D. Maria salta do coche, levanta as saias, e altaneira dirige-se para os dois vultos.
D. Maria (ar furibundo, aos gritos): - Desimpedi-me o caminho maltrapilhos, tenho que me despachar.
O primeiro vulto faz uma vénia e numa voz sibilante, qual mordaz bobo da corte, pergunta.
D. Marocas (incógnito de todo): - Já não reconheceis a família, Senhora minha?
D. Maria (ar cínico): - Mas não estavas em Bruxelas a comer Belgas (leiam-se bolachas e não liguem ao trocadilho), ou nas Ilhas Caimão a andar de tartaruga? Divino esposo.
D. Marocas (sem incógnito): - Esta mulher está a gozar comigo?
Dirigiu-se D. Marocas para o segundo vulto.
D. Marocas, Jr. (ainda incógnito): - Pai, - disse o segundo vulto pergunta-lhe o que ela leva no real regaço?
D. Marocas (menos incógnito): - D. Maria o que levais no vosso real regaço?

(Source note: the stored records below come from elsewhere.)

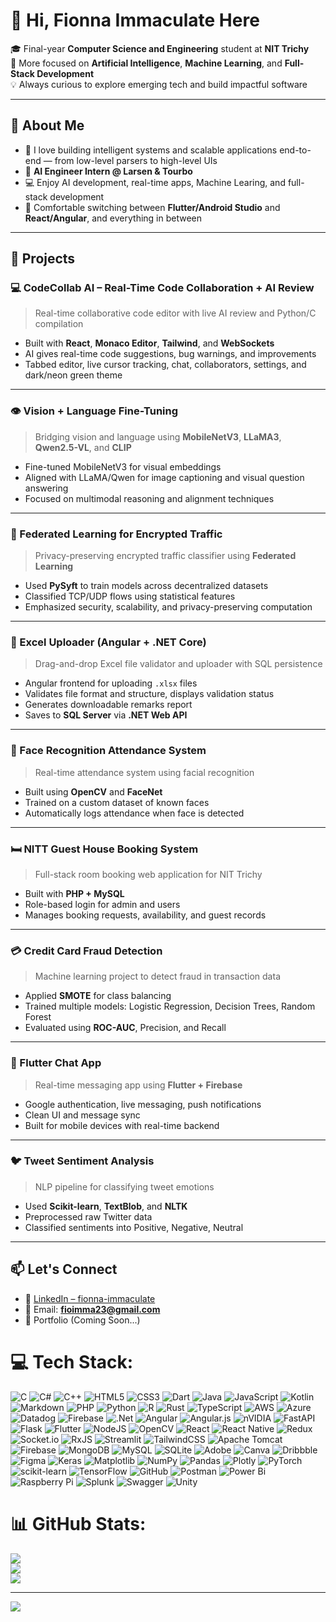 # 👋 Hi, Fionna Immaculate Here

🎓 Final-year **Computer Science and Engineering** student at **NIT Trichy**  
🧠 More focused on **Artificial Intelligence**, **Machine Learning**, and **Full-Stack Development**  
💡 Always curious to explore emerging tech and build impactful software

---

## 🔬 About Me

- 🧠 I love building intelligent systems and scalable applications end-to-end — from low-level parsers to high-level UIs  
- 🏢 **AI Engineer Intern @ Larsen & Tourbo**   
- 💻 Enjoy AI development, real-time apps, Machine Learing, and full-stack development
- 🧵 Comfortable switching between **Flutter/Android Studio** and **React/Angular**, and everything in between

---

## 🚀 Projects

### 💻 CodeCollab AI – Real-Time Code Collaboration + AI Review  
> Real-time collaborative code editor with live AI review and Python/C compilation

- Built with **React**, **Monaco Editor**, **Tailwind**, and **WebSockets**  
- AI gives real-time code suggestions, bug warnings, and improvements  
- Tabbed editor, live cursor tracking, chat, collaborators, settings, and dark/neon green theme  

---

### 👁️ Vision + Language Fine-Tuning  
> Bridging vision and language using **MobileNetV3**, **LLaMA3**, **Qwen2.5-VL**, and **CLIP**

- Fine-tuned MobileNetV3 for visual embeddings  
- Aligned with LLaMA/Qwen for image captioning and visual question answering  
- Focused on multimodal reasoning and alignment techniques

---

### 🔐 Federated Learning for Encrypted Traffic  
> Privacy-preserving encrypted traffic classifier using **Federated Learning**

- Used **PySyft** to train models across decentralized datasets  
- Classified TCP/UDP flows using statistical features  
- Emphasized security, scalability, and privacy-preserving computation

---

### 📁 Excel Uploader (Angular + .NET Core)  
> Drag-and-drop Excel file validator and uploader with SQL persistence

- Angular frontend for uploading `.xlsx` files  
- Validates file format and structure, displays validation status  
- Generates downloadable remarks report  
- Saves to **SQL Server** via **.NET Web API**

---

### 📸 Face Recognition Attendance System  
> Real-time attendance system using facial recognition

- Built using **OpenCV** and **FaceNet**  
- Trained on a custom dataset of known faces  
- Automatically logs attendance when face is detected

---

### 🛏️ NITT Guest House Booking System  
> Full-stack room booking web application for NIT Trichy

- Built with **PHP + MySQL**  
- Role-based login for admin and users  
- Manages booking requests, availability, and guest records

---

### 💳 Credit Card Fraud Detection  
> Machine learning project to detect fraud in transaction data

- Applied **SMOTE** for class balancing  
- Trained multiple models: Logistic Regression, Decision Trees, Random Forest  
- Evaluated using **ROC-AUC**, Precision, and Recall

---

### 💬 Flutter Chat App  
> Real-time messaging app using **Flutter + Firebase**

- Google authentication, live messaging, push notifications  
- Clean UI and message sync  
- Built for mobile devices with real-time backend

---

### 🐦 Tweet Sentiment Analysis  
> NLP pipeline for classifying tweet emotions

- Used **Scikit-learn**, **TextBlob**, and **NLTK**  
- Preprocessed raw Twitter data  
- Classified sentiments into Positive, Negative, Neutral

---

## 📫 Let's Connect

- 🔗 [LinkedIn – fionna-immaculate](https://www.linkedin.com/in/fionna-immaculate/)  
- 📧 Email: **fioimma23@gmail.com**  
- 💼 Portfolio (Coming Soon...)



# 💻 Tech Stack:
![C](https://img.shields.io/badge/c-%2300599C.svg?style=for-the-badge&logo=c&logoColor=white) ![C#](https://img.shields.io/badge/c%23-%23239120.svg?style=for-the-badge&logo=csharp&logoColor=white) ![C++](https://img.shields.io/badge/c++-%2300599C.svg?style=for-the-badge&logo=c%2B%2B&logoColor=white) ![HTML5](https://img.shields.io/badge/html5-%23E34F26.svg?style=for-the-badge&logo=html5&logoColor=white) ![CSS3](https://img.shields.io/badge/css3-%231572B6.svg?style=for-the-badge&logo=css3&logoColor=white) ![Dart](https://img.shields.io/badge/dart-%230175C2.svg?style=for-the-badge&logo=dart&logoColor=white) ![Java](https://img.shields.io/badge/java-%23ED8B00.svg?style=for-the-badge&logo=openjdk&logoColor=white) ![JavaScript](https://img.shields.io/badge/javascript-%23323330.svg?style=for-the-badge&logo=javascript&logoColor=%23F7DF1E) ![Kotlin](https://img.shields.io/badge/kotlin-%237F52FF.svg?style=for-the-badge&logo=kotlin&logoColor=white) ![Markdown](https://img.shields.io/badge/markdown-%23000000.svg?style=for-the-badge&logo=markdown&logoColor=white) ![PHP](https://img.shields.io/badge/php-%23777BB4.svg?style=for-the-badge&logo=php&logoColor=white) ![Python](https://img.shields.io/badge/python-3670A0?style=for-the-badge&logo=python&logoColor=ffdd54) ![R](https://img.shields.io/badge/r-%23276DC3.svg?style=for-the-badge&logo=r&logoColor=white) ![Rust](https://img.shields.io/badge/rust-%23000000.svg?style=for-the-badge&logo=rust&logoColor=white) ![TypeScript](https://img.shields.io/badge/typescript-%23007ACC.svg?style=for-the-badge&logo=typescript&logoColor=white) ![AWS](https://img.shields.io/badge/AWS-%23FF9900.svg?style=for-the-badge&logo=amazon-aws&logoColor=white) ![Azure](https://img.shields.io/badge/azure-%230072C6.svg?style=for-the-badge&logo=microsoftazure&logoColor=white) ![Datadog](https://img.shields.io/badge/datadog-%23632CA6.svg?style=for-the-badge&logo=datadog&logoColor=white) ![Firebase](https://img.shields.io/badge/firebase-%23039BE5.svg?style=for-the-badge&logo=firebase) ![.Net](https://img.shields.io/badge/.NET-5C2D91?style=for-the-badge&logo=.net&logoColor=white) ![Angular](https://img.shields.io/badge/angular-%23DD0031.svg?style=for-the-badge&logo=angular&logoColor=white) ![Angular.js](https://img.shields.io/badge/angular.js-%23E23237.svg?style=for-the-badge&logo=angularjs&logoColor=white) ![nVIDIA](https://img.shields.io/badge/cuda-000000.svg?style=for-the-badge&logo=nVIDIA&logoColor=green) ![FastAPI](https://img.shields.io/badge/FastAPI-005571?style=for-the-badge&logo=fastapi) ![Flask](https://img.shields.io/badge/flask-%23000.svg?style=for-the-badge&logo=flask&logoColor=white) ![Flutter](https://img.shields.io/badge/Flutter-%2302569B.svg?style=for-the-badge&logo=Flutter&logoColor=white) ![NodeJS](https://img.shields.io/badge/node.js-6DA55F?style=for-the-badge&logo=node.js&logoColor=white) ![OpenCV](https://img.shields.io/badge/opencv-%23white.svg?style=for-the-badge&logo=opencv&logoColor=white) ![React](https://img.shields.io/badge/react-%2320232a.svg?style=for-the-badge&logo=react&logoColor=%2361DAFB) ![React Native](https://img.shields.io/badge/react_native-%2320232a.svg?style=for-the-badge&logo=react&logoColor=%2361DAFB) ![Redux](https://img.shields.io/badge/redux-%23593d88.svg?style=for-the-badge&logo=redux&logoColor=white) ![Socket.io](https://img.shields.io/badge/Socket.io-black?style=for-the-badge&logo=socket.io&badgeColor=010101) ![RxJS](https://img.shields.io/badge/rxjs-%23B7178C.svg?style=for-the-badge&logo=reactivex&logoColor=white) ![Streamlit](https://img.shields.io/badge/Streamlit-%23FE4B4B.svg?style=for-the-badge&logo=streamlit&logoColor=white) ![TailwindCSS](https://img.shields.io/badge/tailwindcss-%2338B2AC.svg?style=for-the-badge&logo=tailwind-css&logoColor=white) ![Apache Tomcat](https://img.shields.io/badge/apache%20tomcat-%23F8DC75.svg?style=for-the-badge&logo=apache-tomcat&logoColor=black) ![Firebase](https://img.shields.io/badge/firebase-a08021?style=for-the-badge&logo=firebase&logoColor=ffcd34) ![MongoDB](https://img.shields.io/badge/MongoDB-%234ea94b.svg?style=for-the-badge&logo=mongodb&logoColor=white) ![MySQL](https://img.shields.io/badge/mysql-4479A1.svg?style=for-the-badge&logo=mysql&logoColor=white) ![SQLite](https://img.shields.io/badge/sqlite-%2307405e.svg?style=for-the-badge&logo=sqlite&logoColor=white) ![Adobe](https://img.shields.io/badge/adobe-%23FF0000.svg?style=for-the-badge&logo=adobe&logoColor=white) ![Canva](https://img.shields.io/badge/Canva-%2300C4CC.svg?style=for-the-badge&logo=Canva&logoColor=white) ![Dribbble](https://img.shields.io/badge/Dribbble-EA4C89?style=for-the-badge&logo=dribbble&logoColor=white) ![Figma](https://img.shields.io/badge/figma-%23F24E1E.svg?style=for-the-badge&logo=figma&logoColor=white) ![Keras](https://img.shields.io/badge/Keras-%23D00000.svg?style=for-the-badge&logo=Keras&logoColor=white) ![Matplotlib](https://img.shields.io/badge/Matplotlib-%23ffffff.svg?style=for-the-badge&logo=Matplotlib&logoColor=black) ![NumPy](https://img.shields.io/badge/numpy-%23013243.svg?style=for-the-badge&logo=numpy&logoColor=white) ![Pandas](https://img.shields.io/badge/pandas-%23150458.svg?style=for-the-badge&logo=pandas&logoColor=white) ![Plotly](https://img.shields.io/badge/Plotly-%233F4F75.svg?style=for-the-badge&logo=plotly&logoColor=white) ![PyTorch](https://img.shields.io/badge/PyTorch-%23EE4C2C.svg?style=for-the-badge&logo=PyTorch&logoColor=white) ![scikit-learn](https://img.shields.io/badge/scikit--learn-%23F7931E.svg?style=for-the-badge&logo=scikit-learn&logoColor=white) ![TensorFlow](https://img.shields.io/badge/TensorFlow-%23FF6F00.svg?style=for-the-badge&logo=TensorFlow&logoColor=white) ![GitHub](https://img.shields.io/badge/github-%23121011.svg?style=for-the-badge&logo=github&logoColor=white) ![Postman](https://img.shields.io/badge/Postman-FF6C37?style=for-the-badge&logo=postman&logoColor=white) ![Power Bi](https://img.shields.io/badge/power_bi-F2C811?style=for-the-badge&logo=powerbi&logoColor=black) ![Raspberry Pi](https://img.shields.io/badge/-Raspberry_Pi-C51A4A?style=for-the-badge&logo=Raspberry-Pi) ![Splunk](https://img.shields.io/badge/splunk-%23000000.svg?style=for-the-badge&logo=splunk&logoColor=white) ![Swagger](https://img.shields.io/badge/-Swagger-%23Clojure?style=for-the-badge&logo=swagger&logoColor=white) ![Unity](https://img.shields.io/badge/unity-%23000000.svg?style=for-the-badge&logo=unity&logoColor=white)
# 📊 GitHub Stats:
![](https://github-readme-stats.vercel.app/api?username=fioimma-23&theme=merko&hide_border=false&include_all_commits=false&count_private=false)<br/>
![](https://nirzak-streak-stats.vercel.app/?user=fioimma-23&theme=merko&hide_border=false)<br/>
![](https://github-readme-stats.vercel.app/api/top-langs/?username=fioimma-23&theme=merko&hide_border=false&include_all_commits=false&count_private=false&layout=compact)

---
[![](https://visitcount.itsvg.in/api?id=fioimma-23&icon=0&color=0)](https://visitcount.itsvg.in)

<!-- Proudly created with GPRM ( https://gprm.itsvg.in ) -->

D. Maria (ar de sonsa nº1): - No quê?
Retorquiu D. Maria fazendo-se de sonsa.
D. Marocas, Jr. (pouco incógnito): - Pai, ela está mesmo a gozar contigo
D. Marocas (a espumar de raiva): - Brincais comigo?
D. Maria (ar de lerda): - Não excelso esposo, sou um bocadinho lerda no meu português, desculpai-me. Por momentos pensei que falasses em outra cousa.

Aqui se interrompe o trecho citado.